• Last modified 2838 days ago (July 14, 2011)


'51 flood not forgotten after 6 decades

Managing editor

When it began raining mid-July 1951, Marion County residents geared up for what they thought would be a routine flood.

Flooding had become commonplace in the valleys and other low-lying areas of communities around the county.

But little did people know that this flood would be different.

This flood would be the worst since 1903.

Peabody was the first community of the Cottonwood Valley to be ravaged. A story in the Peabody Gazette-Herald described a torrential rain prior to the flood similar to “those seen in tropical countries during the monsoon season.”

In the early morning hours of July 11, Marion suffered at the hands of Mother Nature, sustaining an estimated $500,000 in damages.

In Florence, two homes and two businesses were washed away.

Water more than 10 feet deep ravaged the outside of homes and businesses. People had climbed to the roofs of the buildings to escape the high water. Motor boats on city streets became commonplace as neighbors helped neighbors evacuate.

Beverly Bredemeier Jirak was a child and lived with her family on Walnut Street, across from the city’s water plant.

There was a peak on the roof over the family’s front porch. When floodwaters came, Jirak’s family, the Floyd and Velma Bredemeier family, went upstairs to wait to be rescued.

“When a boat got us, we had to go off the peak of the porch,” Jirak said.

There were 52 inches of water in her house — above the light fixtures, lapping the ceiling.

“Leta Rees took us in,” Jirak said, a common occurrence.

Many families living on the hill took in families from the valley.

“I remember typhoid shots and eating canned foods without labels,” Jirak said.

Jirak’s father was the manager at the alfalfa mill. She was the middle child of a family of three girls — Nova Brunner and Roberta Warren are her sisters.

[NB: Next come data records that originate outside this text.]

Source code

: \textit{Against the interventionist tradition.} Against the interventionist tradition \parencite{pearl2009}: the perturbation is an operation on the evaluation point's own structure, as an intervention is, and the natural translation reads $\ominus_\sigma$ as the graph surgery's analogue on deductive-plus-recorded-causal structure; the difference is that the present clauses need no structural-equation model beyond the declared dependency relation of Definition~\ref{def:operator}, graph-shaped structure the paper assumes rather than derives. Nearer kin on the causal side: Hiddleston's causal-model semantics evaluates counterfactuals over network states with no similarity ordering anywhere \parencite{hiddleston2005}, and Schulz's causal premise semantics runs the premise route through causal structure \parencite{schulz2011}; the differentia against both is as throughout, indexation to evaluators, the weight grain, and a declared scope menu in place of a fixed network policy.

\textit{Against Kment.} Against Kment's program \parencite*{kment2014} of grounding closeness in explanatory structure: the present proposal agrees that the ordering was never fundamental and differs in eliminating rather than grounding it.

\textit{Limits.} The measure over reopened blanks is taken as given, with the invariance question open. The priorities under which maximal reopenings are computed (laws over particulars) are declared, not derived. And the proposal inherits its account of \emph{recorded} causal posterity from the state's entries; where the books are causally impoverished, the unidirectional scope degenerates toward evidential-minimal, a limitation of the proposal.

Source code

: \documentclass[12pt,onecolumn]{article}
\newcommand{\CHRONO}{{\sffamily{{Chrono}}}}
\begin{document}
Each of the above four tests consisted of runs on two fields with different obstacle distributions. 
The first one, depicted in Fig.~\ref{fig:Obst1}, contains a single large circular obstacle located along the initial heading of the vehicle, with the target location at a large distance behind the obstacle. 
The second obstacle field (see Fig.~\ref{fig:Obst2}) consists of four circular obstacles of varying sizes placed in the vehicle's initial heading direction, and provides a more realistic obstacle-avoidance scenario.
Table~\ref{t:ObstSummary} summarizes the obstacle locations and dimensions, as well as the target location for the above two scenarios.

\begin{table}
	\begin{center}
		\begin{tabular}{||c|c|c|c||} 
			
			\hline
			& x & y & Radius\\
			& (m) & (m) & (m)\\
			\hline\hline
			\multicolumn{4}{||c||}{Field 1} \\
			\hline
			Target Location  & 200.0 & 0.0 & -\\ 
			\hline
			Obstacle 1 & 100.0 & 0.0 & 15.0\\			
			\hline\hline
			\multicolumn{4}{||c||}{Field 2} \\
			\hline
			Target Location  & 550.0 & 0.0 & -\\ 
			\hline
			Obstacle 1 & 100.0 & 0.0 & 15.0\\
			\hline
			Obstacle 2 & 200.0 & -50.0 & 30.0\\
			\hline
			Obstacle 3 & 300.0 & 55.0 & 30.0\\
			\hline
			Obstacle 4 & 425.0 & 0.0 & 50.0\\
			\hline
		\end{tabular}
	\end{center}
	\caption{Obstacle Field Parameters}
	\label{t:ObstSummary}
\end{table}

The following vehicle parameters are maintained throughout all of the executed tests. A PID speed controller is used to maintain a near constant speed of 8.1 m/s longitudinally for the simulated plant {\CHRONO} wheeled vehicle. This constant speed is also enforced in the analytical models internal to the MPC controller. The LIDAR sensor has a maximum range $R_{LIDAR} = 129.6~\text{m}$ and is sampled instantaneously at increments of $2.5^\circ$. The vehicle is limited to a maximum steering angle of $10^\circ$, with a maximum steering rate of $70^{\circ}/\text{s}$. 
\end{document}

“We would have little floods where we lived,” Jirak said.

And each time the floodwaters would come, the Bredemeiers would prepare for it by moving the family cars north of the house. It had always worked before but in 1951, it didn’t.

“We had a new Chevrolet,” Jirak recalled. It was swept away in the raging waters.

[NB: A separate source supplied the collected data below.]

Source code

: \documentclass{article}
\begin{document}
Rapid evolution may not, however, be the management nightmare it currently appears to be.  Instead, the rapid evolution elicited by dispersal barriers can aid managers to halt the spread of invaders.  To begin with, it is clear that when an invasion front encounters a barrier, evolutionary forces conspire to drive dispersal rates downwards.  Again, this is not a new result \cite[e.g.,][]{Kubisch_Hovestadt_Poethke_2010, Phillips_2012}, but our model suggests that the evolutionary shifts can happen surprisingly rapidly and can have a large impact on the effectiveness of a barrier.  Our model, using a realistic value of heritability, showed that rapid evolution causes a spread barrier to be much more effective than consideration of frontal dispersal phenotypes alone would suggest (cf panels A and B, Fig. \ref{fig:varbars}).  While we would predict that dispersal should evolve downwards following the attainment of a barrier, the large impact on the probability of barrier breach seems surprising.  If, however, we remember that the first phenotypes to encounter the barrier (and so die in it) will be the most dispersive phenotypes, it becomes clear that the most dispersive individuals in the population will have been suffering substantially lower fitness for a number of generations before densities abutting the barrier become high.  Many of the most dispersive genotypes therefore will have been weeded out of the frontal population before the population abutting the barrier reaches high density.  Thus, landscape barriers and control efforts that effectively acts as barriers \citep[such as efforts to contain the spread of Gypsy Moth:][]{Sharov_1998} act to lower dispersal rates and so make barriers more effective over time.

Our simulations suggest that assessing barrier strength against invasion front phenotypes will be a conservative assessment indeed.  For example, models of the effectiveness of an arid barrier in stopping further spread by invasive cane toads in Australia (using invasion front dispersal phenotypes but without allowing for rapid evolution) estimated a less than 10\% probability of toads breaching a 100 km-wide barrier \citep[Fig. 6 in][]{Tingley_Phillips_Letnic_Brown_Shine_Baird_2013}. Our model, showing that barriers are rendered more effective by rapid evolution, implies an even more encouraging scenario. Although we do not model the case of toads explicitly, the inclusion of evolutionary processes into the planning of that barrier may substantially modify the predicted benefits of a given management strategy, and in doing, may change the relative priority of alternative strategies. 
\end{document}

Jean Pierce’s late husband, Bud, was in business at Walnut and Main streets. The Pierces lived in an apartment on Billings Street.

“We were told the water wouldn’t get that high (in the valley),” Pierce said, but it did.

Bud Pierce was in the process of installing new gas pumps and his gas station on Main Street.

“They would float so things had to be brought in to keep them from floating,” Pierce said.

To keep his desk high and dry, Bud put it on the car lift, but water reached the bottom drawers.

“I remember Ollie Wight helping to get people out of flood areas,” Pierce said.

Wight was the owner of the local funeral home and was the father of Joan Meyer.

Jean Pierce’s brother-in-law, then Sheriff Jim Kline, lived with his family in the county jail building. Pierce’s sister had just had a baby. The entire family was rescued and they stayed with Pierce’s mother on South Lincoln Street.

In the aftermath of the flood, when water receded, came the real work of cleaning up.

Much of Bud’s inventory was along the railroad tracks. Bud salvaged what he could find.

Pierce remembered Shorty Powell’s Dodge-Plymouth dealership west of Marion Auto Supply.

“They had scads of little parts,” Pierce said. “He and his wife washed all of that.”

During this time, the National Guard was called in, along with the American Red Cross to assist the community.

Many Marion families moved from low-lying areas to the hill.

Marion Reservoir was put into operation in 1968 and a levee around the valley was built in 1979, ending the possibility of another flood like the one 60 years ago.